Gather all lines in the entries below that include the word "cslhangindent".

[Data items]
▽
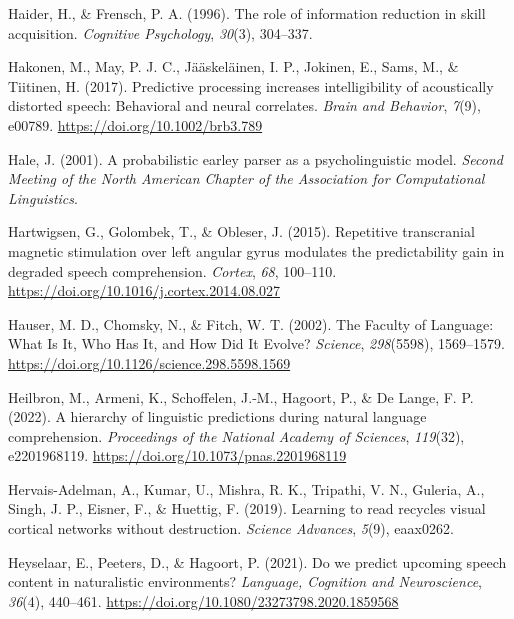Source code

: \documentclass[a4paper, nobind]{templates/ociamthesis}
\newlength{\cslhangindent}
\newenvironment{CSLReferences}[2] %
 {%
  \setlength{\parindent}{0pt}
  \ifodd #1
  \let\oldpar\par
  \def\par{\hangindent=\cslhangindent\oldpar}
  \fi
  \setlength{\parskip}{1mm}
  \setlength{\baselineskip}{6mm}
 }%
 {}
\begin{document}
\begin{CSLReferences}{1}{0}
\leavevmode{}%
Haider, H., \& Frensch, P. A. (1996). The role of information reduction in skill acquisition. \emph{Cognitive Psychology}, \emph{30}(3), 304--337.

\leavevmode{}%
Hakonen, M., May, P. J. C., Jääskeläinen, I. P., Jokinen, E., Sams, M., \& Tiitinen, H. (2017). Predictive processing increases intelligibility of acoustically distorted speech: Behavioral and neural correlates. \emph{Brain and Behavior}, \emph{7}(9), e00789. \url{https://doi.org/10.1002/brb3.789}

\leavevmode{}%
Hale, J. (2001). A probabilistic earley parser as a psycholinguistic model. \emph{Second Meeting of the North American Chapter of the Association for Computational Linguistics}.

\leavevmode{}%
Hartwigsen, G., Golombek, T., \& Obleser, J. (2015). Repetitive transcranial magnetic stimulation over left angular gyrus modulates the predictability gain in degraded speech comprehension. \emph{Cortex}, \emph{68}, 100--110. \url{https://doi.org/10.1016/j.cortex.2014.08.027}

\leavevmode{}%
Hauser, M. D., Chomsky, N., \& Fitch, W. T. (2002). The Faculty of Language: What Is It, Who Has It, and How Did It Evolve? \emph{Science}, \emph{298}(5598), 1569--1579. \url{https://doi.org/10.1126/science.298.5598.1569}

\leavevmode{}%
Heilbron, M., Armeni, K., Schoffelen, J.-M., Hagoort, P., \& De Lange, F. P. (2022). A hierarchy of linguistic predictions during natural language comprehension. \emph{Proceedings of the National Academy of Sciences}, \emph{119}(32), e2201968119. \url{https://doi.org/10.1073/pnas.2201968119}

\leavevmode{}%
Hervais-Adelman, A., Kumar, U., Mishra, R. K., Tripathi, V. N., Guleria, A., Singh, J. P., Eisner, F., \& Huettig, F. (2019). Learning to read recycles visual cortical networks without destruction. \emph{Science Advances}, \emph{5}(9), eaax0262.

\leavevmode{}%
Heyselaar, E., Peeters, D., \& Hagoort, P. (2021). {Do we predict upcoming speech content in naturalistic environments?} \emph{Language, Cognition and Neuroscience}, \emph{36}(4), 440--461. \url{https://doi.org/10.1080/23273798.2020.1859568}


\end{CSLReferences}
\end{document}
△
### Solution to the problem
\newlength{\cslhangindent}
  \def\par{\hangindent=\cslhangindent\oldpar}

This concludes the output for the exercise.